**Exercise instructions:** Line by line, return the data exactly as shown.

**Provided records:**
┌──

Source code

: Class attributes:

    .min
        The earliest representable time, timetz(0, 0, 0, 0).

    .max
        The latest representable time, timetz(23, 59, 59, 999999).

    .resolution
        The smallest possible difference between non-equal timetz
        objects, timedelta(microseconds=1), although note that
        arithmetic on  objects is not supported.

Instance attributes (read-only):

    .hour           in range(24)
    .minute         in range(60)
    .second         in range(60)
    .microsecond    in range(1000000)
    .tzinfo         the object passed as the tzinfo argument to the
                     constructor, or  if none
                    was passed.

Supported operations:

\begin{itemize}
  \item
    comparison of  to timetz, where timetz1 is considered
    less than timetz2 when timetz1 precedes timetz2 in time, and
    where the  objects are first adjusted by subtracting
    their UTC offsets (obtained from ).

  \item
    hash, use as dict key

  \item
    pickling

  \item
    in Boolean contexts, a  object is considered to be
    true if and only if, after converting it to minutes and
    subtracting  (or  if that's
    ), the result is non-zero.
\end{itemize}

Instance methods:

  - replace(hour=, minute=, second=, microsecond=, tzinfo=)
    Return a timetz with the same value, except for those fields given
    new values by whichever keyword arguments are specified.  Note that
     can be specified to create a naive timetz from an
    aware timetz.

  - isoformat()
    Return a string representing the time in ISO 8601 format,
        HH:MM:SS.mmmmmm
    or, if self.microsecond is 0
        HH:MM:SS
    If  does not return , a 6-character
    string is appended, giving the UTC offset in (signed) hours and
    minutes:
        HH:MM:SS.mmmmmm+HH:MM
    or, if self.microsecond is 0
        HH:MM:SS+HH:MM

└──

**Solution for this problem:**
Source code

: Class attributes:

    .min
        The earliest representable time, timetz(0, 0, 0, 0).

    .max
        The latest representable time, timetz(23, 59, 59, 999999).

    .resolution
        The smallest possible difference between non-equal timetz
        objects, timedelta(microseconds=1), although note that
        arithmetic on  objects is not supported.

Instance attributes (read-only):

    .hour           in range(24)
    .minute         in range(60)
    .second         in range(60)
    .microsecond    in range(1000000)
    .tzinfo         the object passed as the tzinfo argument to the
                     constructor, or  if none
                    was passed.

Supported operations:

\begin{itemize}
  \item
    comparison of  to timetz, where timetz1 is considered
    less than timetz2 when timetz1 precedes timetz2 in time, and
    where the  objects are first adjusted by subtracting
    their UTC offsets (obtained from ).

  \item
    hash, use as dict key

  \item
    pickling

  \item
    in Boolean contexts, a  object is considered to be
    true if and only if, after converting it to minutes and
    subtracting  (or  if that's
    ), the result is non-zero.
\end{itemize}

Instance methods:

  - replace(hour=, minute=, second=, microsecond=, tzinfo=)
    Return a timetz with the same value, except for those fields given
    new values by whichever keyword arguments are specified.  Note that
     can be specified to create a naive timetz from an
    aware timetz.

  - isoformat()
    Return a string representing the time in ISO 8601 format,
        HH:MM:SS.mmmmmm
    or, if self.microsecond is 0
        HH:MM:SS
    If  does not return , a 6-character
    string is appended, giving the UTC offset in (signed) hours and
    minutes:
        HH:MM:SS.mmmmmm+HH:MM
    or, if self.microsecond is 0
        HH:MM:SS+HH:MM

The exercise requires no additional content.